Problem: Pick out the lines below that contain the string "redux" and copy them all.

Data for the task:
Content starts
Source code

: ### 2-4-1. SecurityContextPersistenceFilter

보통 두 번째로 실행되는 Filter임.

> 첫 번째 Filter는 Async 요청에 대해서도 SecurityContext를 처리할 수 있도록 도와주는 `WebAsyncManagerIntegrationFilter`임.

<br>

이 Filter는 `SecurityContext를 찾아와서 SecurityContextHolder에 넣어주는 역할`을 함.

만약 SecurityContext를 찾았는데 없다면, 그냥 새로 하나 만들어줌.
Content ends
Content starts
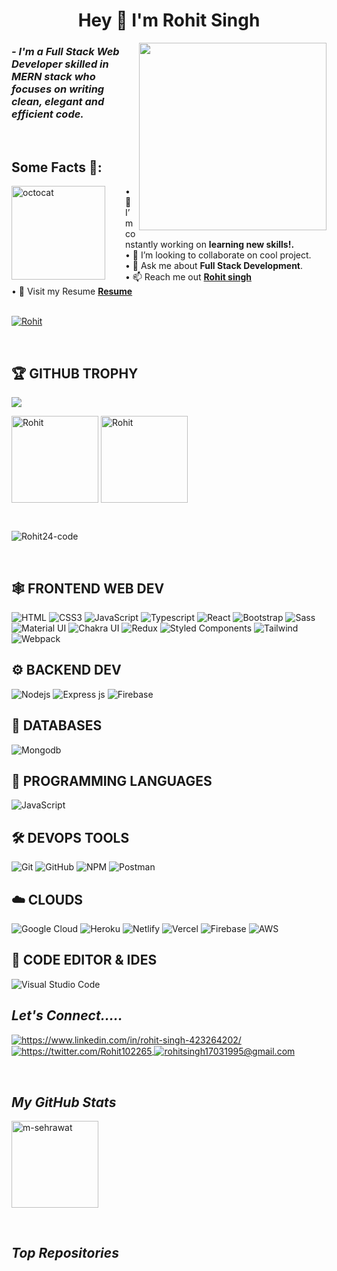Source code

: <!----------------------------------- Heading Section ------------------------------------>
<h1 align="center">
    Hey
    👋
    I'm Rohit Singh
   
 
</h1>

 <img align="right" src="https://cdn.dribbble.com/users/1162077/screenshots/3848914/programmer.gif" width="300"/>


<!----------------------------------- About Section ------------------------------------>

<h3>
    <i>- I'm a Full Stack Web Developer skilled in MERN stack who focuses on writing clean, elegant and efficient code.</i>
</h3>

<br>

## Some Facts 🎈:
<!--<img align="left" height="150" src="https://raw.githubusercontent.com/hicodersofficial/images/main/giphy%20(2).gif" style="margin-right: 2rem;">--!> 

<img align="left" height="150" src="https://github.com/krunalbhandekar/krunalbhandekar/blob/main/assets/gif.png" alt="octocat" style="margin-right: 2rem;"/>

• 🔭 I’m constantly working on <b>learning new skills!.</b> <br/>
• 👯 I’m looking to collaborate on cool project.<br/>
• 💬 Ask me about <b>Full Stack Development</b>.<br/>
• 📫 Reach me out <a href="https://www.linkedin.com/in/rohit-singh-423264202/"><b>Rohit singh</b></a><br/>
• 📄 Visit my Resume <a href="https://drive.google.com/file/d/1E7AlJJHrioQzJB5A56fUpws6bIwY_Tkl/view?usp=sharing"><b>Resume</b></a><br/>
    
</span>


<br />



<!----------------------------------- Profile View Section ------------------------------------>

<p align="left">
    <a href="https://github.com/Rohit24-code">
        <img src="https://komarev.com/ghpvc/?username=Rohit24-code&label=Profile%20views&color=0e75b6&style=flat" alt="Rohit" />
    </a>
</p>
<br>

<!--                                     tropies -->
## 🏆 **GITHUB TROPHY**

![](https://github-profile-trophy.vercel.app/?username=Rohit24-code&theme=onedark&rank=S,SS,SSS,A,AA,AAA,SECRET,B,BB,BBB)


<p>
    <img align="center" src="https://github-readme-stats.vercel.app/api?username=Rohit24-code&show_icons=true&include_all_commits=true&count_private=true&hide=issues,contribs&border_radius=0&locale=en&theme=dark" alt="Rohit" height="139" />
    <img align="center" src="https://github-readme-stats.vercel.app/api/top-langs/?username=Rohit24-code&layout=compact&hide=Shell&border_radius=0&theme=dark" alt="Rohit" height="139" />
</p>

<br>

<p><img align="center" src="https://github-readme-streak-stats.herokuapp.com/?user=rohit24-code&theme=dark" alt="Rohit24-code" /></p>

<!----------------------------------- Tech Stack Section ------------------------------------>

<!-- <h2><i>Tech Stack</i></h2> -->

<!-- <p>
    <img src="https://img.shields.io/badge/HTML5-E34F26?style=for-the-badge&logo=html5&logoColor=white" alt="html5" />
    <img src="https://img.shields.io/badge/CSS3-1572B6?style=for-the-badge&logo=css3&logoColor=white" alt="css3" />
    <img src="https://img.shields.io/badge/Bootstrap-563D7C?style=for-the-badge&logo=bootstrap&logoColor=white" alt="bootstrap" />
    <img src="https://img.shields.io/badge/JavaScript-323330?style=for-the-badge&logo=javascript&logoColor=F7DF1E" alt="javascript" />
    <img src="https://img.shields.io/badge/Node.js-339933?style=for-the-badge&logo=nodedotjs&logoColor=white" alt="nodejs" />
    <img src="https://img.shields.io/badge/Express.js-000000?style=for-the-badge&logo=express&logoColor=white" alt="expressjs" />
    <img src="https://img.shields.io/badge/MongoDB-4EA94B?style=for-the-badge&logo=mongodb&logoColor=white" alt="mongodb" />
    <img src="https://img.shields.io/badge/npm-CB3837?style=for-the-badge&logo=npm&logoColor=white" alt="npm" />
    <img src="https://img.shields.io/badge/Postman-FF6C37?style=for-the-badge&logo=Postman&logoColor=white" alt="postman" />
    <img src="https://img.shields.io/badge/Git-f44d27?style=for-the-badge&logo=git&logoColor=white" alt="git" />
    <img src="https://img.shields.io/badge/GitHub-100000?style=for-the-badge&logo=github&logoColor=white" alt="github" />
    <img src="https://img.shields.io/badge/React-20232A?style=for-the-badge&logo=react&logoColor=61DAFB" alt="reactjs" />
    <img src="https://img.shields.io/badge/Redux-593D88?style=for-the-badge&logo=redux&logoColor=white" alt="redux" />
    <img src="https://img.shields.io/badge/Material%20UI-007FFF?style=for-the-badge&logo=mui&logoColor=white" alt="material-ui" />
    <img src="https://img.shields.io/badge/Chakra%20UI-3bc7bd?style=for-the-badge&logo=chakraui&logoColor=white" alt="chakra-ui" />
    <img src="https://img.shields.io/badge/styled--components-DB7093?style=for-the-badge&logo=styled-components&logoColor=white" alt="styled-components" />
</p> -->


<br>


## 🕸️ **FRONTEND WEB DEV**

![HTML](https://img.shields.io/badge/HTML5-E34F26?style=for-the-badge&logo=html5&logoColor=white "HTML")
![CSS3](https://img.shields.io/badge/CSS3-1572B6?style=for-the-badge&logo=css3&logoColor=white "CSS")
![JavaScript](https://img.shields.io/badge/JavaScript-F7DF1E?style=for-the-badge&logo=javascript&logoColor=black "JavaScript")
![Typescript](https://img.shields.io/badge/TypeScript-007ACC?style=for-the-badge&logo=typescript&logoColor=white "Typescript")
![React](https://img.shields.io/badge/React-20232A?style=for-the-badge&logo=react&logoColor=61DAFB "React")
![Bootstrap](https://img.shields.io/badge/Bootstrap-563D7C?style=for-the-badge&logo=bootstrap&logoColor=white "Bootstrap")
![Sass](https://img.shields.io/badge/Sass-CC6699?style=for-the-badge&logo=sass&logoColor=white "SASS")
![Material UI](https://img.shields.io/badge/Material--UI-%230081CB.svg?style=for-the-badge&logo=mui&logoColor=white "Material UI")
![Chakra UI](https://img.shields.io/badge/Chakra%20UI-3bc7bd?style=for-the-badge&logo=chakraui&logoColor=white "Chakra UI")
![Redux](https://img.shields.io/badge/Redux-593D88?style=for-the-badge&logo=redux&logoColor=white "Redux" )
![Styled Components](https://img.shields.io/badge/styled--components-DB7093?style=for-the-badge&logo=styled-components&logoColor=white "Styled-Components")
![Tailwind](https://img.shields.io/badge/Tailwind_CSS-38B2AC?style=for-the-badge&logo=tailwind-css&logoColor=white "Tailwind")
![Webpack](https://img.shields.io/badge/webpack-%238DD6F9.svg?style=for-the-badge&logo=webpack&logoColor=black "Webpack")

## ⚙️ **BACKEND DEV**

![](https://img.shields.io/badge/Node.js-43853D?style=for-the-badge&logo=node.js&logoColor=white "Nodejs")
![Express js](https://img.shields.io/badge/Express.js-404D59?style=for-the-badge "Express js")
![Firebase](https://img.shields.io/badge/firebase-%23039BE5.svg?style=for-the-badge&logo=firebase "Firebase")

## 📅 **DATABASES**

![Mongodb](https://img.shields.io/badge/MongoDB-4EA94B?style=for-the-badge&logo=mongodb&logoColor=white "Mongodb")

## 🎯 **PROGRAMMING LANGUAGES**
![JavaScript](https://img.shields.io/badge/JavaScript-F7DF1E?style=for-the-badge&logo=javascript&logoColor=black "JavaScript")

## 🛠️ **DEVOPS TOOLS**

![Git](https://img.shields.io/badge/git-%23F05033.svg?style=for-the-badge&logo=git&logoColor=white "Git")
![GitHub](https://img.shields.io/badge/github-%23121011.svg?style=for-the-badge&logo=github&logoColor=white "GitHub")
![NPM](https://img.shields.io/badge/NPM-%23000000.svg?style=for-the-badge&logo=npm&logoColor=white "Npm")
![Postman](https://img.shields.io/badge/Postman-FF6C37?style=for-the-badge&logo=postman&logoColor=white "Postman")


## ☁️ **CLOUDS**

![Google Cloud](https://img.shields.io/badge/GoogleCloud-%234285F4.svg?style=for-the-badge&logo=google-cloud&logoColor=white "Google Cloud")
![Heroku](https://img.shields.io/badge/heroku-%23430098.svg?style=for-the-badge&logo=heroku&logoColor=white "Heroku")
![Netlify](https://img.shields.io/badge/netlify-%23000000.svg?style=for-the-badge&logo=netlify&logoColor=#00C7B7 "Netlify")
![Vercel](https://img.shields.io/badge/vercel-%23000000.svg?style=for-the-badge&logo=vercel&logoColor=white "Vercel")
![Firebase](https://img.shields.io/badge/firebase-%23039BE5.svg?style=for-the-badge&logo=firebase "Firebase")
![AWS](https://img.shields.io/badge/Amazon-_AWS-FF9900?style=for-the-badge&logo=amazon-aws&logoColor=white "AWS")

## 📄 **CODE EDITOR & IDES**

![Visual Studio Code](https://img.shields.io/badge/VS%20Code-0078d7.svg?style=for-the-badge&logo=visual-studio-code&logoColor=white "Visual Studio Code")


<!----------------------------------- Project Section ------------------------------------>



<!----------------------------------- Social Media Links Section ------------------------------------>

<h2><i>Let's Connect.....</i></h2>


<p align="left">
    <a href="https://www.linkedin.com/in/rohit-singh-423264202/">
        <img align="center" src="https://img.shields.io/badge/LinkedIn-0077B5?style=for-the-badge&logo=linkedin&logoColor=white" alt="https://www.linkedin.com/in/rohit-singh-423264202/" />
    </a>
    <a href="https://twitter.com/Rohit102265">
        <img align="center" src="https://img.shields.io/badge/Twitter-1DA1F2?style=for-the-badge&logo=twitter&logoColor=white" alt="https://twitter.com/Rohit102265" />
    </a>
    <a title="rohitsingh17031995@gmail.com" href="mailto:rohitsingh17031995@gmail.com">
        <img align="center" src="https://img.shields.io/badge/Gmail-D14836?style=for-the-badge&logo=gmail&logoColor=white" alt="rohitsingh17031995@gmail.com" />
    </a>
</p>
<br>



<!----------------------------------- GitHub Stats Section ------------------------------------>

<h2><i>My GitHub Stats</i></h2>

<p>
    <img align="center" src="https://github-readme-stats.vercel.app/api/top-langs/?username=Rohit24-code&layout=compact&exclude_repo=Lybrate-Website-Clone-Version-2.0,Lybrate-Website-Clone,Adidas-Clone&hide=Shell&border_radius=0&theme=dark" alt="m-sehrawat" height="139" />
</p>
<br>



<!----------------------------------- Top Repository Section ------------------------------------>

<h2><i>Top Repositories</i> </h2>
Content ends
Your response:
    <img src="https://img.shields.io/badge/Redux-593D88?style=for-the-badge&logo=redux&logoColor=white" alt="redux" />
![Redux](https://img.shields.io/badge/Redux-593D88?style=for-the-badge&logo=redux&logoColor=white "Redux" )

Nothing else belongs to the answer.